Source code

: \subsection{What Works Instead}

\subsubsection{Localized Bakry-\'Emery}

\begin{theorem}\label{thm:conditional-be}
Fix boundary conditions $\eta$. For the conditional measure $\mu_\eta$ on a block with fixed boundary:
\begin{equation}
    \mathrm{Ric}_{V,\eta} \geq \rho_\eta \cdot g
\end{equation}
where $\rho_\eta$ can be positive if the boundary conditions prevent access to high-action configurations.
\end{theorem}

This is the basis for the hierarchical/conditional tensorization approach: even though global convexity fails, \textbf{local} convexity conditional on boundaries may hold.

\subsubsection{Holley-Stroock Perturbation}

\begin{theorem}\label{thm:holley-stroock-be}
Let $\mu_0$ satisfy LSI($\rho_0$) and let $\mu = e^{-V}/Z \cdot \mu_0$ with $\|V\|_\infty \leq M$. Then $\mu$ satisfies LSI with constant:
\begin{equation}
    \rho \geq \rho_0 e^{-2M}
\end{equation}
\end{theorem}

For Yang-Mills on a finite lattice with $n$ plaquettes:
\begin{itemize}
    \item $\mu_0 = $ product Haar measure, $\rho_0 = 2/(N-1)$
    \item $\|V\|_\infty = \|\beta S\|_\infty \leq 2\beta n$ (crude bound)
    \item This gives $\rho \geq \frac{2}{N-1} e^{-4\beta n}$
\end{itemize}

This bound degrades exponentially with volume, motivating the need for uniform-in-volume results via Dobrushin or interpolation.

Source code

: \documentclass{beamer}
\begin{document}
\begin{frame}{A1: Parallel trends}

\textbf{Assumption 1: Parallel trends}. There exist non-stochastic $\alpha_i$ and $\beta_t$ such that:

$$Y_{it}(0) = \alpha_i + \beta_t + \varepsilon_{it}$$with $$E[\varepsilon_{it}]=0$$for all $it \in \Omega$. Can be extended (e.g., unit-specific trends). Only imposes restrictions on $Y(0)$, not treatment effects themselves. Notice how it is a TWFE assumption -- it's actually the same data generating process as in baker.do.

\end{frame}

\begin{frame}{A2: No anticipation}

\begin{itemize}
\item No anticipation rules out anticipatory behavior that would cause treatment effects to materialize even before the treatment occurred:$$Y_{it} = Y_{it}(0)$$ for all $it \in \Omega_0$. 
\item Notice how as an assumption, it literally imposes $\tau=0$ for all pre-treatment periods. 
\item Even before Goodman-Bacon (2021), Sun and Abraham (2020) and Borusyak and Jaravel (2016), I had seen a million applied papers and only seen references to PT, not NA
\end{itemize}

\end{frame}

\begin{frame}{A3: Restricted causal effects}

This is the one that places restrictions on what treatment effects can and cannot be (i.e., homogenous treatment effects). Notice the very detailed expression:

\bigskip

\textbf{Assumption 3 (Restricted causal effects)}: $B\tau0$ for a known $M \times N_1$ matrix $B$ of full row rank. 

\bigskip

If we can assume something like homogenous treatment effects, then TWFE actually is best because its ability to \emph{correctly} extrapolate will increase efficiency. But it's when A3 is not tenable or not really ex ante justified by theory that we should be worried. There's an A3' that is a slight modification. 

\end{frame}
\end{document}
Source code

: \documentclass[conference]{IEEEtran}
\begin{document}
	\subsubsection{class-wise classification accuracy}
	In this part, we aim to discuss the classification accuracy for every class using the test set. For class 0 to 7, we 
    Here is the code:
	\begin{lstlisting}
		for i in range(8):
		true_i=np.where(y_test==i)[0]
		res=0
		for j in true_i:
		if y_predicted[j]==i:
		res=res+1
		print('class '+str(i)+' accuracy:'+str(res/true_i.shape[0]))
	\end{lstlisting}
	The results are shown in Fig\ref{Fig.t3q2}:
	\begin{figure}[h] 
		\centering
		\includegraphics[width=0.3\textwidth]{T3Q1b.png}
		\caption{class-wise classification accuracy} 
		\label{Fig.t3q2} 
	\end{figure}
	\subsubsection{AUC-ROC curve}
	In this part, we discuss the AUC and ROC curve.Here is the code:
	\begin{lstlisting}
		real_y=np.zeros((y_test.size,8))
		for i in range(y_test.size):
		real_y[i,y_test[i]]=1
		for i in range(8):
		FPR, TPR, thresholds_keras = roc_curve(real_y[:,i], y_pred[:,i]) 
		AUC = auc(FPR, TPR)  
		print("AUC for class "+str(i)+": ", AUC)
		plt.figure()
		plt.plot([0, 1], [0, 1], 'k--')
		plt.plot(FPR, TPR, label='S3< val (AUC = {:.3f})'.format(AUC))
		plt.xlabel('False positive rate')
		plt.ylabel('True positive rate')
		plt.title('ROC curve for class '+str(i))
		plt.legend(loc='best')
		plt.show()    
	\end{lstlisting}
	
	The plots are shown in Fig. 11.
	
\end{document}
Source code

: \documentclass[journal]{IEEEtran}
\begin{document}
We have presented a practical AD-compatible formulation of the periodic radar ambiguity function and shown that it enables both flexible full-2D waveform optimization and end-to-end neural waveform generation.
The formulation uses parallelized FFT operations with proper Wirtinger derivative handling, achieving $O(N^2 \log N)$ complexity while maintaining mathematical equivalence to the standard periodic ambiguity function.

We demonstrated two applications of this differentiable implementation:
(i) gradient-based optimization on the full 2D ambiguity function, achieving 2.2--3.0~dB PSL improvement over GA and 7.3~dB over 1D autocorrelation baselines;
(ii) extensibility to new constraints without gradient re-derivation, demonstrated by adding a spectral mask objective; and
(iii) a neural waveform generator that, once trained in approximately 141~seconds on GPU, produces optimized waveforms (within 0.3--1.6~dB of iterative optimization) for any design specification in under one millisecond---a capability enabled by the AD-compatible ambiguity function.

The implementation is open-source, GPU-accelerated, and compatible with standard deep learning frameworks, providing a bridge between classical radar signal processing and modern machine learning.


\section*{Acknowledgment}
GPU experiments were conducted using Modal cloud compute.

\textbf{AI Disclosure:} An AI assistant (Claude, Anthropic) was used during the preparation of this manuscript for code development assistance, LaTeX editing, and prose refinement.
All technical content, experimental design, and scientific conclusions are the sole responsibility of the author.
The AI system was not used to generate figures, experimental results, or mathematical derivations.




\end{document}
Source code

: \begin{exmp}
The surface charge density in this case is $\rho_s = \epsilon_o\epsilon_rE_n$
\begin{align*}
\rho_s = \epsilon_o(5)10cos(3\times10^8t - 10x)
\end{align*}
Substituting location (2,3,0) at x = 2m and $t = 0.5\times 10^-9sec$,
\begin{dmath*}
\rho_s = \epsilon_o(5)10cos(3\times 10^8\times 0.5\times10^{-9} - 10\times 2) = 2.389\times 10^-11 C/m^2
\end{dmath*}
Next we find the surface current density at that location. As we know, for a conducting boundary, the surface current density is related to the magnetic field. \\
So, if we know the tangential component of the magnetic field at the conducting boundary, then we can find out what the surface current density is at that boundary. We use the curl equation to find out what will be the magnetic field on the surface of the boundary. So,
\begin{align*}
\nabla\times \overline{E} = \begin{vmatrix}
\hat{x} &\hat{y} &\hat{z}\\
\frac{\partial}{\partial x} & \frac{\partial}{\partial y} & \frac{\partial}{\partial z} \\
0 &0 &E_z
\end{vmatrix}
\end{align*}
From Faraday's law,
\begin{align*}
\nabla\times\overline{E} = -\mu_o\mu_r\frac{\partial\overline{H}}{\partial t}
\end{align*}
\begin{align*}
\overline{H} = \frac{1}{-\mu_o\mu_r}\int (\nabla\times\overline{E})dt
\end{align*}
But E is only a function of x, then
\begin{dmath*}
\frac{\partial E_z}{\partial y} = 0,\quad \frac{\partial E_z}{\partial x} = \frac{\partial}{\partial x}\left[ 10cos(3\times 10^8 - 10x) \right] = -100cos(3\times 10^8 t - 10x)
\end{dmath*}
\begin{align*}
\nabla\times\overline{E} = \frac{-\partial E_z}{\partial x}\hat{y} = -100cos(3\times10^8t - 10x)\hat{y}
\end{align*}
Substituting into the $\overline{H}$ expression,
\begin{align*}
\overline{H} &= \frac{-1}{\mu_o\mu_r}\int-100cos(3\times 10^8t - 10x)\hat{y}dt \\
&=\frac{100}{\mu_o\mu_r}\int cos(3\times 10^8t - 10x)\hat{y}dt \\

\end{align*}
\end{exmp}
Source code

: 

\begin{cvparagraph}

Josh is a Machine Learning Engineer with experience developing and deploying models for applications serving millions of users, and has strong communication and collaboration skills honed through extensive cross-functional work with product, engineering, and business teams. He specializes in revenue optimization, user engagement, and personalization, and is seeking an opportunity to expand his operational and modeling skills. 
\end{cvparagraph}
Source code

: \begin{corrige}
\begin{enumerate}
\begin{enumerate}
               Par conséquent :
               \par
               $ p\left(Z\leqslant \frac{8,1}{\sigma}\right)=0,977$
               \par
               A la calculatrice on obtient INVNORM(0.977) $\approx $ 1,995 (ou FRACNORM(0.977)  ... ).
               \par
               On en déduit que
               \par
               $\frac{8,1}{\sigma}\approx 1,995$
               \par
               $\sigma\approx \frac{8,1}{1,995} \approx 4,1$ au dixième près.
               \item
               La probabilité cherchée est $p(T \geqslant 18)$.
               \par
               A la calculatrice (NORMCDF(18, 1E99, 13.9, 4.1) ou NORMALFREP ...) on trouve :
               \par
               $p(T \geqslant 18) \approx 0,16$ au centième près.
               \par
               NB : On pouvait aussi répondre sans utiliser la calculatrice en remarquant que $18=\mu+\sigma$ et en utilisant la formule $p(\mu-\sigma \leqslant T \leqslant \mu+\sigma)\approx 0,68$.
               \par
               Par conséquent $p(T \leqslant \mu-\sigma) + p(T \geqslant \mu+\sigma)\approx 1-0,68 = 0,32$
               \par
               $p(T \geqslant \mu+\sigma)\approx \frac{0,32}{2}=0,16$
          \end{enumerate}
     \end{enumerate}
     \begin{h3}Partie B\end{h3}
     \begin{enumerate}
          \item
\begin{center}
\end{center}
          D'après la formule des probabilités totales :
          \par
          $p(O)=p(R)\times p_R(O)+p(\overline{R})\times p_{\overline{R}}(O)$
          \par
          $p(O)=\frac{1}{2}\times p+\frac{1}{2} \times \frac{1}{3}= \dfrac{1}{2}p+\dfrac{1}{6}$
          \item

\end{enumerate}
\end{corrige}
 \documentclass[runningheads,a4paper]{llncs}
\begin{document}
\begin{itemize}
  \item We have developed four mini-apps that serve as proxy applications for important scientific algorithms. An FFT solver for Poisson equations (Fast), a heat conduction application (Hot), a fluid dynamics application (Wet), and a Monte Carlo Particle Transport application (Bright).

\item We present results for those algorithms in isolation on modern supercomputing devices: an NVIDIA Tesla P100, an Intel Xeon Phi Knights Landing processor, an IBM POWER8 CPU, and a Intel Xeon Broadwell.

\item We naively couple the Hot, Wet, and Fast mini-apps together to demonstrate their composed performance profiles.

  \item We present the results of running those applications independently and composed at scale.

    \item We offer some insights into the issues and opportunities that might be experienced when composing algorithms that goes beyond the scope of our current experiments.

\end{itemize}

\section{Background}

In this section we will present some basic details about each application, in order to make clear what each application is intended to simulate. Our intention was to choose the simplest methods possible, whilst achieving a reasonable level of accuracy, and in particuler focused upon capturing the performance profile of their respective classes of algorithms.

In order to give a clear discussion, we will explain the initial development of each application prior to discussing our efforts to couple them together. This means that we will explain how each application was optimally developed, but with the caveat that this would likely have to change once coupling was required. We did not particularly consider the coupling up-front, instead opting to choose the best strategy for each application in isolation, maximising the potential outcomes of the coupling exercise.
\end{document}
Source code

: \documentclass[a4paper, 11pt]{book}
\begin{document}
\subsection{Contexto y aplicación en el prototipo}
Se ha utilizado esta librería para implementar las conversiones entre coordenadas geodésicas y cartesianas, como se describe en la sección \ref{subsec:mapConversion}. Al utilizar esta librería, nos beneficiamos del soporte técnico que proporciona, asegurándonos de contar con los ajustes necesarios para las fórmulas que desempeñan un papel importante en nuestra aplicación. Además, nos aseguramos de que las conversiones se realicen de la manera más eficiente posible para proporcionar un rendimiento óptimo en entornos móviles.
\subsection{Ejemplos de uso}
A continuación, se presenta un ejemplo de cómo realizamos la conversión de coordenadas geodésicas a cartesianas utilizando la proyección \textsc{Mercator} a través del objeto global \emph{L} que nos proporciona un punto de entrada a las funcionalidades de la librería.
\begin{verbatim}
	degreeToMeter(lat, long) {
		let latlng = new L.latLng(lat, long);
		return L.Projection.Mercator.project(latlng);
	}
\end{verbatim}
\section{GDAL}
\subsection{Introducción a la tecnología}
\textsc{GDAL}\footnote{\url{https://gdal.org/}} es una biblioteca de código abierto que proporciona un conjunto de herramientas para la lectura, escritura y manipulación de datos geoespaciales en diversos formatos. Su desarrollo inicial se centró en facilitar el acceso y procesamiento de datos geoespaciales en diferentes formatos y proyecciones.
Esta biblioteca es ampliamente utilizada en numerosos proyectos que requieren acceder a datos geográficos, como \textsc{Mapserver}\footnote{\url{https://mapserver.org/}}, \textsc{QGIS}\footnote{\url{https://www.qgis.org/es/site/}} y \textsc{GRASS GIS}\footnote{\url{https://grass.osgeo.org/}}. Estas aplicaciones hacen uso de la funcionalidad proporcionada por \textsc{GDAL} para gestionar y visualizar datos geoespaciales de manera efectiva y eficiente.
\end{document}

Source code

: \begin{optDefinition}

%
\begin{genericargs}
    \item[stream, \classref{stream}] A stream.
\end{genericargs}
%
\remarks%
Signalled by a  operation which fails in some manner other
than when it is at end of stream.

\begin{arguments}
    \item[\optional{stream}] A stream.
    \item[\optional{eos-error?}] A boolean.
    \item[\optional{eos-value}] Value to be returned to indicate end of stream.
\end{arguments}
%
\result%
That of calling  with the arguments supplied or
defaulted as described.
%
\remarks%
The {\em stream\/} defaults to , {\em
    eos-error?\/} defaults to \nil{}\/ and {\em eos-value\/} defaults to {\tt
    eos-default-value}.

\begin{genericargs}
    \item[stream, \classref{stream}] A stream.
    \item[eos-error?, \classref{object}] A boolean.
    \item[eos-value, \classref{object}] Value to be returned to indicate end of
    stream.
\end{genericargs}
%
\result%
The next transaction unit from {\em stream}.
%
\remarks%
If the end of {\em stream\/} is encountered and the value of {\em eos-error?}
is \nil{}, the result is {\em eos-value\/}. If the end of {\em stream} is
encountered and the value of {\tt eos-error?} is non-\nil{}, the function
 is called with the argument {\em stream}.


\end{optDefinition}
######
> What you need to do:
Which lines above run from the one containing "We demonstrated two" to the one containing "(i) gradient-based optimization"? Give them again exactly, both ends included.

> Result of the exercise:
We demonstrated two applications of this differentiable implementation:
(i) gradient-based optimization on the full 2D ambiguity function, achieving 2.2--3.0~dB PSL improvement over GA and 7.3~dB over 1D autocorrelation baselines;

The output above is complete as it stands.